By leveraging ‘data’ as a strategic enterprise asset, companies can accelerate or scale digital transformation, and also contribute to high revenues and business growth. High-performing organizations are 3X more likely than others to report data and analytics initiatives contributed at least 20% to EBIT (from 2016–19), according to McKinsey.
The need for a modern data architecture
A digital-first enterprise strategy requires a data-first approach. The existing data architecture does not support businesses’ high ambitions for accelerating digital innovation and agility in a post-COVID world. A well-planned data strategy for a digital organization provides business transformation opportunities, cost reduction, improved engagement, and maximum flexibility in a multi-cloud environment.
For instance, businesses can leverage enterprise data to develop advanced AI-based innovations using Natural Language Processing (NLP), machine learning (ML), deep learning, neural networks, speech-to-text and text-to-speech capabilities. However, businesses need to know where to focus vital data curation efforts. IBM estimates that 80 percent of the effort in deploying AI is getting data ready for use per .
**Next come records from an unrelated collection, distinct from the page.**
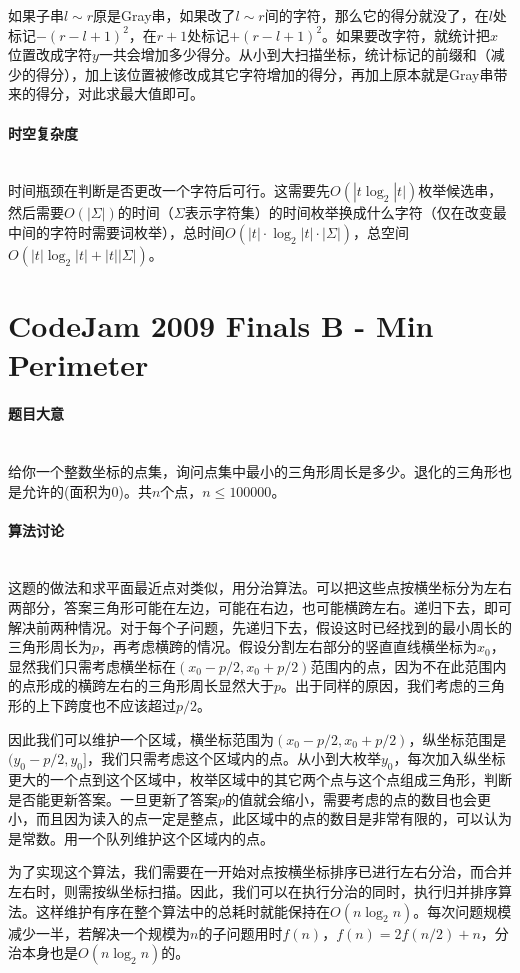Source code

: \documentclass[UTF8]{ctexart}
\newcommand{\myparagraph}[1]{\paragraph{#1}\mbox{}\\}
\theoremstyle{nonumberplain}
\begin{document}
			如果子串$l \sim r$原是Gray串，如果改了$l \sim r$间的字符，那么它的得分就没了，在$l$处标记$-(r-l+1)^2$，在$r+1$处标记$+(r-l+1)^2$。如果要改字符，就统计把$x$位置改成字符$y$一共会增加多少得分。从小到大扫描坐标，统计标记的前缀和（减少的得分），加上该位置被修改成其它字符增加的得分，再加上原本就是Gray串带来的得分，对此求最大值即可。
		
		\myparagraph{时空复杂度}
		
			时间瓶颈在判断是否更改一个字符后可行。这需要先$O(|t\log_2|t|)$枚举候选串，然后需要$O(|\Sigma|)$的时间（$\Sigma$表示字符集）的时间枚举换成什么字符（仅在改变最中间的字符时需要词枚举），总时间$O(|t| \cdot \log_2|t| \cdot |\Sigma|)$，总空间$O(|t|\log_2|t|+|t||\Sigma|)$。
	
	\section{CodeJam 2009 Finals B - Min Perimeter}
	
		\myparagraph{题目大意}
		
			给你一个整数坐标的点集，询问点集中最小的三角形周长是多少。退化的三角形也是允许的(面积为0)。共$n$个点，$n \leq 100000$。
			
		\myparagraph{算法讨论}
		
			这题的做法和求平面最近点对类似，用分治算法。可以把这些点按横坐标分为左右两部分，答案三角形可能在左边，可能在右边，也可能横跨左右。递归下去，即可解决前两种情况。对于每个子问题，先递归下去，假设这时已经找到的最小周长的三角形周长为$p$，再考虑横跨的情况。假设分割左右部分的竖直直线横坐标为$x_0$，显然我们只需考虑横坐标在$(x_0-p/2,x_0+p/2)$范围内的点，因为不在此范围内的点形成的横跨左右的三角形周长显然大于$p$。出于同样的原因，我们考虑的三角形的上下跨度也不应该超过$p/2$。
			
			因此我们可以维护一个区域，横坐标范围为$(x_0-p/2,x_0+p/2)$，纵坐标范围是$(y_0-p/2,y_0]$，我们只需考虑这个区域内的点。从小到大枚举$y_0$，每次加入纵坐标更大的一个点到这个区域中，枚举区域中的其它两个点与这个点组成三角形，判断是否能更新答案。一旦更新了答案$p$的值就会缩小，需要考虑的点的数目也会更小，而且因为读入的点一定是整点，此区域中的点的数目是非常有限的，可以认为是常数。用一个队列维护这个区域内的点。
			
			为了实现这个算法，我们需要在一开始对点按横坐标排序已进行左右分治，而合并左右时，则需按纵坐标扫描。因此，我们可以在执行分治的同时，执行归并排序算法。这样维护有序在整个算法中的总耗时就能保持在$O(n\log_2n)$。每次问题规模减少一半，若解决一个规模为$n$的子问题用时$f(n)$，$f(n)=2f(n/2)+n$，分治本身也是$O(n\log_2n)$的。
			
\end{document}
Over the past decade, the use of and processes for data evolved significantly — both in terms of technology and use cases. Ten years ago, businesses invested heavily in large numbers of data warehouses using relational databases, which limited the use cases to traditional analytics. While many companies began migrating to data lakes for data science purposes, data warehouses remained a cornerstone.
Despite significant investments in enterprise data, most organizations struggle to integrate siloed and outdated warehouses or data marts. Businesses are also unable to effectively use vast amounts of semi and unstructured data not historically used. According to IBM – Cognitive Enterprise Study, less than 4 in 10 organizations (40%) integrated their data across the enterprise, designed and deployed an enterprise-wide data architecture,
A modern data architecture underpinned by ‘data platform’ approach helps orchestrate large sets of data in a hybrid cloud environment. This approach enables o building automated workflows, business platforms, experiences and scale the value of data to accelerate AI initiatives.
IBM worked with a large U.S.-based health care company with an expensive legacy data warehouse to help the company reduce its expenses and increase the value of its data. In the first six weeks of working with IBM, the company transformed its data warehouse into a data platform capable of running 14 data science permits. With currently close to a thousand models, the company improved the process for administering health care for clients and members by expanding the use of data beyond reporting.